Exercise
Only the lines from the first line of the data through the line containing "if (number == 1)" belong in the answer, transcribed exactly; pictures do not.

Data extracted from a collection

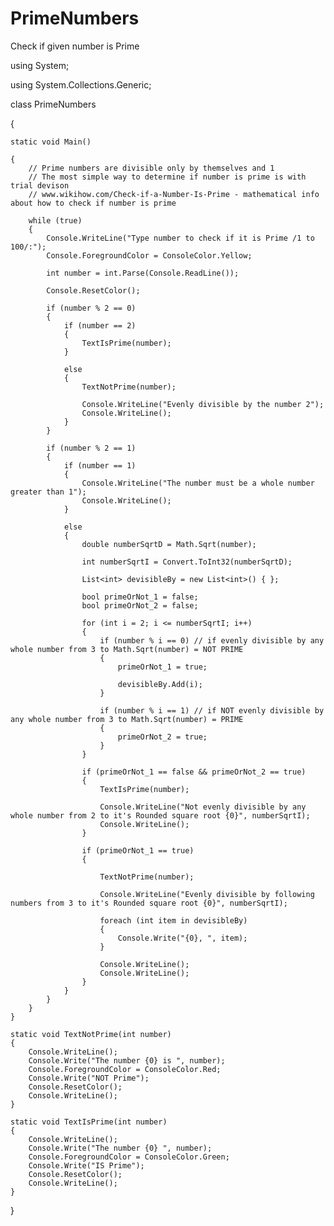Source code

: PrimeNumbers
============

Check if given number is Prime

using System;

using System.Collections.Generic;

class PrimeNumbers

{

    static void Main()
    
    {
        // Prime numbers are divisible only by themselves and 1 
        // The most simple way to determine if number is prime is with trial devison
        // www.wikihow.com/Check-if-a-Number-Is-Prime - mathematical info about how to check if number is prime
       
        while (true)
        {
            Console.WriteLine("Type number to check if it is Prime /1 to 100/:");
            Console.ForegroundColor = ConsoleColor.Yellow;

            int number = int.Parse(Console.ReadLine());

            Console.ResetColor();

            if (number % 2 == 0)
            {
                if (number == 2)
                {
                    TextIsPrime(number);
                }

                else
                {
                    TextNotPrime(number);

                    Console.WriteLine("Evenly divisible by the number 2");
                    Console.WriteLine();
                }
            }

            if (number % 2 == 1)
            {
                if (number == 1)
                {
                    Console.WriteLine("The number must be a whole number greater than 1");
                    Console.WriteLine();
                }

                else
                {
                    double numberSqrtD = Math.Sqrt(number);

                    int numberSqrtI = Convert.ToInt32(numberSqrtD);

                    List<int> devisibleBy = new List<int>() { };
                    
                    bool primeOrNot_1 = false;
                    bool primeOrNot_2 = false;

                    for (int i = 2; i <= numberSqrtI; i++)
                    {
                        if (number % i == 0) // if evenly divisible by any whole number from 3 to Math.Sqrt(number) = NOT PRIME
                        {
                            primeOrNot_1 = true;

                            devisibleBy.Add(i);
                        }

                        if (number % i == 1) // if NOT evenly divisible by any whole number from 3 to Math.Sqrt(number) = PRIME
                        {
                            primeOrNot_2 = true;
                        }
                    }

                    if (primeOrNot_1 == false && primeOrNot_2 == true)
                    {
                        TextIsPrime(number);

                        Console.WriteLine("Not evenly divisible by any whole number from 2 to it's Rounded square root {0}", numberSqrtI);
                        Console.WriteLine();
                    }

                    if (primeOrNot_1 == true)
                    {
                        
                        TextNotPrime(number);

                        Console.WriteLine("Evenly divisible by following numbers from 3 to it's Rounded square root {0}", numberSqrtI);

                        foreach (int item in devisibleBy)
                        {
                            Console.Write("{0}, ", item);
                        }

                        Console.WriteLine();
                        Console.WriteLine();
                    }
                }
            }
        }
    }

    static void TextNotPrime(int number)
    {
        Console.WriteLine();
        Console.Write("The number {0} is ", number);
        Console.ForegroundColor = ConsoleColor.Red;
        Console.Write("NOT Prime");
        Console.ResetColor();
        Console.WriteLine();
    }

    static void TextIsPrime(int number)
    {
        Console.WriteLine();
        Console.Write("The number {0} ", number);
        Console.ForegroundColor = ConsoleColor.Green;
        Console.Write("IS Prime");
        Console.ResetColor();
        Console.WriteLine();
    }
}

Response box
Source code

: PrimeNumbers
============

Check if given number is Prime

using System;

using System.Collections.Generic;

class PrimeNumbers

{

    static void Main()
    
    {
        // Prime numbers are divisible only by themselves and 1 
        // The most simple way to determine if number is prime is with trial devison
        // www.wikihow.com/Check-if-a-Number-Is-Prime - mathematical info about how to check if number is prime
       
        while (true)
        {
            Console.WriteLine("Type number to check if it is Prime /1 to 100/:");
            Console.ForegroundColor = ConsoleColor.Yellow;

            int number = int.Parse(Console.ReadLine());

            Console.ResetColor();

            if (number % 2 == 0)
            {
                if (number == 2)
                {
                    TextIsPrime(number);
                }

                else
                {
                    TextNotPrime(number);

                    Console.WriteLine("Evenly divisible by the number 2");
                    Console.WriteLine();
                }
            }

            if (number % 2 == 1)
            {
                if (number == 1)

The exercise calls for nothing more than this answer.